Anesthesia and Intensive Care department, Faculty of Medicine, Assiut University, Assiut, Egypt.
Obstetrics and Gynaecology department, Faculty of Medicine, Assiut University, Assiut, Egypt.
BMC Anesthesiol. 2022 Apr 21;22(1):112. doi: 10.1186/s12871-022-01659-9.
Abrupt bradycardia and hemodynamic instability during spinal anesthesia for cesarean section are not uncommon and are considered as one of the primary causes of intraoperative nausea and vomiting (IONV). We hypothesized that prophylactic use of hyoscine butyl-bromide (HBB) could improve hemodynamics and reduce IONV in parturients undergoing cesarean section.

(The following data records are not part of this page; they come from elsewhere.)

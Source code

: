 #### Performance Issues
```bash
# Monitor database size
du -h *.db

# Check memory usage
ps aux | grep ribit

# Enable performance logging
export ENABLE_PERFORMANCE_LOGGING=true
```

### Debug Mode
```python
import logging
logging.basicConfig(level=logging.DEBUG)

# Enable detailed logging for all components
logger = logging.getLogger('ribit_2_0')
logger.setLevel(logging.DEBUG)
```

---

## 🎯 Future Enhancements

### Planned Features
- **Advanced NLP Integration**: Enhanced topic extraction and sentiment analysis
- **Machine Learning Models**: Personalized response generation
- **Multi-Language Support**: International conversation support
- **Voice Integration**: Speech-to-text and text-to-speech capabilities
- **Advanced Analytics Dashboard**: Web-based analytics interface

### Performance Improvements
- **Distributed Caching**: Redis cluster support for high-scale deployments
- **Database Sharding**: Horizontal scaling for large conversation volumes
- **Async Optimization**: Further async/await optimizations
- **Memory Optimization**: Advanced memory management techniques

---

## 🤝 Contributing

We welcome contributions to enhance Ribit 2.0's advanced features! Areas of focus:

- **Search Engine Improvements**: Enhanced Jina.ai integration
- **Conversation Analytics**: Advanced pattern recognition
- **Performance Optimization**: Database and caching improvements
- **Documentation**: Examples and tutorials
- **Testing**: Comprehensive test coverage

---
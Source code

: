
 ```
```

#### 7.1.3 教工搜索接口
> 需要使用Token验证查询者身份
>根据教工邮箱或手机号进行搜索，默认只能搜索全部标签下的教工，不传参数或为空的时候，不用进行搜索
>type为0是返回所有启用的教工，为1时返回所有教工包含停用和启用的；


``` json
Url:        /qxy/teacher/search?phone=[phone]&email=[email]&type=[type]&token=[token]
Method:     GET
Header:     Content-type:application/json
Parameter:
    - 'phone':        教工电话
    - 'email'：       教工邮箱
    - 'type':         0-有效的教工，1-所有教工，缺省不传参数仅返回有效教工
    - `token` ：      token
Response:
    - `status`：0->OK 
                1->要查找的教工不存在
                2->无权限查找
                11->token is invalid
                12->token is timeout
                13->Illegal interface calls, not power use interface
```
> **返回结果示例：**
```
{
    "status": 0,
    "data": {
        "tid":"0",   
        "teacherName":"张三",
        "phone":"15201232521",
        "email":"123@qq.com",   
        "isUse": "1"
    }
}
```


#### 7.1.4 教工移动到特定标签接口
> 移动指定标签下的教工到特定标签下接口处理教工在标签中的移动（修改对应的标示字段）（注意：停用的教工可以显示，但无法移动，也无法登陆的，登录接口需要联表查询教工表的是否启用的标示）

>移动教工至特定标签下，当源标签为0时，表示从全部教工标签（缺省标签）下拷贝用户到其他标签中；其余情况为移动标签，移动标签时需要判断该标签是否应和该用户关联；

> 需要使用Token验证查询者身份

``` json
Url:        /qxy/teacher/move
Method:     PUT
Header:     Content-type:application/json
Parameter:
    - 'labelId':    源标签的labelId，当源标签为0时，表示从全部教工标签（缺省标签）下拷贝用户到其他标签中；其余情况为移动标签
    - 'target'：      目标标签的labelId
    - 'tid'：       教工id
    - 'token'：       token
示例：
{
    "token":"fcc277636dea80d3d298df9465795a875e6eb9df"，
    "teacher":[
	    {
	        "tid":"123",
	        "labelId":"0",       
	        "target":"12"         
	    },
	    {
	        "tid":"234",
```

A randomized, double-blind placebo-controlled trial was carried out in a tertiary university hospital, patients scheduled for elective cesarean section were equally randomized to receive either IV HBB 20 mg in 1 ml (Hyoscine group) or the same volume of 0.9% saline (Control group), one minute after spinal anesthesia. The primary endpoint was the incidence of intraoperative bradycardia (HR < 50 beats min). Secondary endpoints included changes in mean arterial blood pressure (MAP), the incidence of Intraoperative and Postoperative nausea or vomiting (IONV & PONV), the fetal heart rate and, Apgar score.
Of the 160 subjects randomized, 80 received HBB and 80 received placebo. There was a significant reduction in the incidence of the primary endpoint of intraoperative bradycardia (HR < 50 beats min) in the Hyoscine group (0% vs 10%; OR = 0.05, 95% CI = [0.003, 0.93]; P = 0.004) compared with placebo. MAP showed an insignificant difference between groups over time. HBB significantly decreased incidences of IONV and PONV (p = 0.002 & 0.004) respectively.
In parturients undergoing cesarean section under spinal anesthesia, pretreatment with intravenous HBB was a safe measure for both the mother and the baby to reduce the risk of severe intraoperative bradycardia, but not hypotension. Furthermore, it was associated with less incidence of both IONV and PONV.
剖宫产术中脊髓麻醉时出现的心动过缓和血流动力学不稳定并不少见,被认为是术中恶心呕吐(IONV)的主要原因之一。我们假设预防性使用氢溴酸东莨菪碱(HBB)可以改善产妇剖宫产术中的血流动力学并减少 IONV。
在一家三级大学医院进行了一项随机、双盲、安慰剂对照试验,将择期行剖宫产术的患者等分为两组,分别接受 IV HBB 20mg 加 1ml(东莨菪碱组)或相同容量的 0.9%生理盐水(对照组),在脊髓麻醉后 1 分钟。主要终点是术中心动过缓(HR<50 次/分)的发生率。次要终点包括平均动脉压(MAP)的变化、术中及术后恶心或呕吐(IONV 和 PONV)的发生率、胎儿心率和 Apgar 评分。
160 名随机患者中,80 名接受 HBB,80 名接受安慰剂。东莨菪碱组术中心动过缓(HR<50 次/分)的发生率显著降低(0% vs 10%;OR=0.05,95%CI=[0.003,0.93];P=0.004)。与安慰剂相比,MAP 组间差异无统计学意义。HBB 显著降低了 IONV 和 PONV 的发生率(p=0.002 和 0.004)。
在脊髓麻醉下行剖宫产术的产妇中,静脉注射 HBB 预处理对母婴均是安全的,可以降低严重术中心动过缓的风险,但不会导致低血压。此外,还与 IONV 和 PONV 的发生率降低相关。